Resources mentioned:

• grep.app: https://grep.app/
• RedHunt Labs Online IDE Search (as shown in notes)

URL Shorteners

Shortened links can expose destination paths, collaboration links, marketing structure, forms, and shared resources that rely on obscurity. Things like bit.ly, t.co, tinyurl, etc.

If shortened URLs are indexed or searchable, they can become discovery sources. The best tools I’ve seen for this is GreyHat Warfare’s URL shortener search.

What Defenders Should Do

Build an Accurate Asset Inventory

Yes! 100% … You should know every domain, subdomain, cloud bucket, repository, vendor-managed property, and public-facing service tied to your organization, and have assigned ownership/responsibility for it.
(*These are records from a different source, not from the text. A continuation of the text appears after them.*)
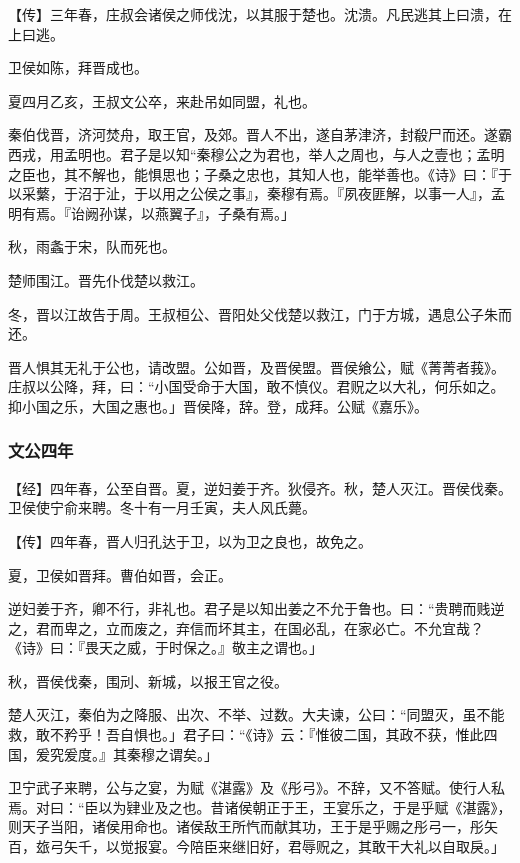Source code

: \documentclass[]{article}
\begin{document}
【传】三年春，庄叔会诸侯之师伐沈，以其服于楚也。沈溃。凡民逃其上曰溃，在上曰逃。

卫侯如陈，拜晋成也。

夏四月乙亥，王叔文公卒，来赴吊如同盟，礼也。

秦伯伐晋，济河焚舟，取王官，及郊。晋人不出，遂自茅津济，封殽尸而还。遂霸西戎，用孟明也。君子是以知``秦穆公之为君也，举人之周也，与人之壹也；孟明之臣也，其不解也，能惧思也；子桑之忠也，其知人也，能举善也。《诗》曰：『于以采蘩，于沼于沚，于以用之公侯之事』，秦穆有焉。『夙夜匪解，以事一人』，孟明有焉。『诒阙孙谋，以燕翼子』，子桑有焉。」

秋，雨螽于宋，队而死也。

楚师围江。晋先仆伐楚以救江。

冬，晋以江故告于周。王叔桓公、晋阳处父伐楚以救江，门于方城，遇息公子朱而还。

晋人惧其无礼于公也，请改盟。公如晋，及晋侯盟。晋侯飨公，赋《菁菁者莪》。庄叔以公降，拜，曰：``小国受命于大国，敢不慎仪。君贶之以大礼，何乐如之。抑小国之乐，大国之惠也。」晋侯降，辞。登，成拜。公赋《嘉乐》。

\hypertarget{header-n1089}{%
\subsubsection{文公四年}\label{header-n1089}}

【经】四年春，公至自晋。夏，逆妇姜于齐。狄侵齐。秋，楚人灭江。晋侯伐秦。卫侯使宁俞来聘。冬十有一月壬寅，夫人风氏薨。

【传】四年春，晋人归孔达于卫，以为卫之良也，故免之。

夏，卫侯如晋拜。曹伯如晋，会正。

逆妇姜于齐，卿不行，非礼也。君子是以知出姜之不允于鲁也。曰：``贵聘而贱逆之，君而卑之，立而废之，弃信而坏其主，在国必乱，在家必亡。不允宜哉？《诗》曰：『畏天之威，于时保之。』敬主之谓也。」

秋，晋侯伐秦，围刓、新城，以报王官之役。

楚人灭江，秦伯为之降服、出次、不举、过数。大夫谏，公曰：``同盟灭，虽不能救，敢不矜乎！吾自惧也。」君子曰：``《诗》云：『惟彼二国，其政不获，惟此四国，爰究爰度。』其秦穆之谓矣。」

卫宁武子来聘，公与之宴，为赋《湛露》及《彤弓》。不辞，又不答赋。使行人私焉。对曰：``臣以为肄业及之也。昔诸侯朝正于王，王宴乐之，于是乎赋《湛露》，则天子当阳，诸侯用命也。诸侯敌王所忾而献其功，王于是乎赐之彤弓一，彤矢百，玈弓矢千，以觉报宴。今陪臣来继旧好，君辱贶之，其敢干大礼以自取戾。」
\end{document}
Here’s how to get your asset inventory started.

Conduct Regular Exposure Reviews

Search for your own company the way an outsider would. Review indexed files, archives, buckets, repositories, and certificates.

Remove Unintentional Assets

Every public file, page, folder, and service should exist for a reason. If it has no purpose, retire it. This does not apply to honeypots; those do serve a purpose… but having a bunch of random assets will not slow down hackers or allow you to observe their TTPs!

Govern Third Parties

Many exposures originate through contractors, agencies, or legacy vendors. Ownership must be explicit, and terms should be clear in your service level agreeements.

Think in Terms of Discoverability and Control

If something is discoverable, ask what control exists around it. If the answer is unclear, investigate.

Final Thoughts

Many organizations prepare for dramatic cyberattacks while overlooking quieter risks already sitting in public view. Assume anything online can be found, then build your security program accordingly.